## What you should do
If an entry contains a picture, omit that picture and transcribe everything else exactly.

Entries shown: Begin

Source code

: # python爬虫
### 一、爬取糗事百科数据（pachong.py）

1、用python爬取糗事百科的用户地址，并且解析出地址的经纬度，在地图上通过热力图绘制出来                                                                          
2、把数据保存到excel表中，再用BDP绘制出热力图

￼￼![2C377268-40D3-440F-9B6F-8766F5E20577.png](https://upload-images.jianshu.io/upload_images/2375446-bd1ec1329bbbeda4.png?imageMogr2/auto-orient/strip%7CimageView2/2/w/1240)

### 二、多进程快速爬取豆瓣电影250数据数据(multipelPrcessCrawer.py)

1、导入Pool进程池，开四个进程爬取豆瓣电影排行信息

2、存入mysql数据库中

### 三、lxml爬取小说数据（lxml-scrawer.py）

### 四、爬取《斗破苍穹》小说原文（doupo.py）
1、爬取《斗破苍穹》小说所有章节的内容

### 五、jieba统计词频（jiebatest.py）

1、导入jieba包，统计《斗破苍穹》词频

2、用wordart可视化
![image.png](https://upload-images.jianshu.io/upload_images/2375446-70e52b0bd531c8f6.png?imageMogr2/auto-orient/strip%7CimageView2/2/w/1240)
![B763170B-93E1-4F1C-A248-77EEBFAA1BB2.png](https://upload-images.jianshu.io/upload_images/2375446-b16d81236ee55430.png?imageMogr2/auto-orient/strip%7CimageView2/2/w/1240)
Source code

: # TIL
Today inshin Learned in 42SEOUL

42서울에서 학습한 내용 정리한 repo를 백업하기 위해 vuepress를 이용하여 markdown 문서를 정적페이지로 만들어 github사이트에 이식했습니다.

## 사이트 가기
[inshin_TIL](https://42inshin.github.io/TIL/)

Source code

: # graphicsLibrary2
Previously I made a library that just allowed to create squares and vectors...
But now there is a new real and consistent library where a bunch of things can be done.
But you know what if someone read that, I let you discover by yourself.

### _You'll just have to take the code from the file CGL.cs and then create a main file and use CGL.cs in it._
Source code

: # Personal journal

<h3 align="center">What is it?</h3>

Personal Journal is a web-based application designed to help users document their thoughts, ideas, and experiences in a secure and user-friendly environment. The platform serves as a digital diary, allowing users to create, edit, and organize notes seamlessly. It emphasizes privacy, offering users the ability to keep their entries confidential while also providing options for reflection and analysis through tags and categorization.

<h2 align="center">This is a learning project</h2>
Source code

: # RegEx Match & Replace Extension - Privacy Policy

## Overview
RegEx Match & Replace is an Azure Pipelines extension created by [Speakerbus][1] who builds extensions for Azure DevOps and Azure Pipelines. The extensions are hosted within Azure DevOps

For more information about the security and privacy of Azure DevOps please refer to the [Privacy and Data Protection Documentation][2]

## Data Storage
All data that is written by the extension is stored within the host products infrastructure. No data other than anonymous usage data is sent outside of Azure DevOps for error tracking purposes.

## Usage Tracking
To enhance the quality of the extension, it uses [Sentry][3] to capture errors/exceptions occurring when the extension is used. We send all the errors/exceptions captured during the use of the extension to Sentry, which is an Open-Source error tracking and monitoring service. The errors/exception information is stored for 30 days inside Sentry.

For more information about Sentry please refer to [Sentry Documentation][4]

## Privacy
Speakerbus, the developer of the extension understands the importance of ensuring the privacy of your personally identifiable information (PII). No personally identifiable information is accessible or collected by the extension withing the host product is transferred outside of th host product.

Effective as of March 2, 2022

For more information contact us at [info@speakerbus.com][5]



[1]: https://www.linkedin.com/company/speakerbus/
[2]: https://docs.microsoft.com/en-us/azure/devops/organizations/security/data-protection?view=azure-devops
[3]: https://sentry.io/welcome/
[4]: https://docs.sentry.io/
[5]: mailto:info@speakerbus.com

Entries shown: End

## Solution to this exercise
Source code

: # python爬虫
### 一、爬取糗事百科数据（pachong.py）

1、用python爬取糗事百科的用户地址，并且解析出地址的经纬度，在地图上通过热力图绘制出来                                                                          
2、把数据保存到excel表中，再用BDP绘制出热力图

![2C377268-40D3-440F-9B6F-8766F5E20577.png](https://upload-images.jianshu.io/upload_images/2375446-bd1ec1329bbbeda4.png?imageMogr2/auto-orient/strip%7CimageView2/2/w/1240)

### 二、多进程快速爬取豆瓣电影250数据数据(multipelPrcessCrawer.py)

1、导入Pool进程池，开四个进程爬取豆瓣电影排行信息

2、存入mysql数据库中

### 三、lxml爬取小说数据（lxml-scrawer.py）

### 四、爬取《斗破苍穹》小说原文（doupo.py）
1、爬取《斗破苍穹》小说所有章节的内容

### 五、jieba统计词频（jiebatest.py）

1、导入jieba包，统计《斗破苍穹》词频

2、用wordart可视化
![image.png](https://upload-images.jianshu.io/upload_images/2375446-70e52b0bd531c8f6.png?imageMogr2/auto-orient/strip%7CimageView2/2/w/1240)
![B763170B-93E1-4F1C-A248-77EEBFAA1BB2.png](https://upload-images.jianshu.io/upload_images/2375446-b16d81236ee55430.png?imageMogr2/auto-orient/strip%7CimageView2/2/w/1240)
Source code

: # TIL
Today inshin Learned in 42SEOUL

42서울에서 학습한 내용 정리한 repo를 백업하기 위해 vuepress를 이용하여 markdown 문서를 정적페이지로 만들어 github사이트에 이식했습니다.

## 사이트 가기
[inshin_TIL](https://42inshin.github.io/TIL/)

Source code

: # graphicsLibrary2
Previously I made a library that just allowed to create squares and vectors...
But now there is a new real and consistent library where a bunch of things can be done.
But you know what if someone read that, I let you discover by yourself.

### _You'll just have to take the code from the file CGL.cs and then create a main file and use CGL.cs in it._
Source code

: # Personal journal

<h3 align="center">What is it?</h3>

Personal Journal is a web-based application designed to help users document their thoughts, ideas, and experiences in a secure and user-friendly environment. The platform serves as a digital diary, allowing users to create, edit, and organize notes seamlessly. It emphasizes privacy, offering users the ability to keep their entries confidential while also providing options for reflection and analysis through tags and categorization.

<h2 align="center">This is a learning project</h2>
Source code

: # RegEx Match & Replace Extension - Privacy Policy

## Overview
RegEx Match & Replace is an Azure Pipelines extension created by [Speakerbus][1] who builds extensions for Azure DevOps and Azure Pipelines. The extensions are hosted within Azure DevOps

For more information about the security and privacy of Azure DevOps please refer to the [Privacy and Data Protection Documentation][2]

## Data Storage
All data that is written by the extension is stored within the host products infrastructure. No data other than anonymous usage data is sent outside of Azure DevOps for error tracking purposes.

## Usage Tracking
To enhance the quality of the extension, it uses [Sentry][3] to capture errors/exceptions occurring when the extension is used. We send all the errors/exceptions captured during the use of the extension to Sentry, which is an Open-Source error tracking and monitoring service. The errors/exception information is stored for 30 days inside Sentry.

For more information about Sentry please refer to [Sentry Documentation][4]

## Privacy
Speakerbus, the developer of the extension understands the importance of ensuring the privacy of your personally identifiable information (PII). No personally identifiable information is accessible or collected by the extension withing the host product is transferred outside of th host product.

Effective as of March 2, 2022

For more information contact us at [info@speakerbus.com][5]



[1]: https://www.linkedin.com/company/speakerbus/
[2]: https://docs.microsoft.com/en-us/azure/devops/organizations/security/data-protection?view=azure-devops
[3]: https://sentry.io/welcome/
[4]: https://docs.sentry.io/
[5]: mailto:info@speakerbus.com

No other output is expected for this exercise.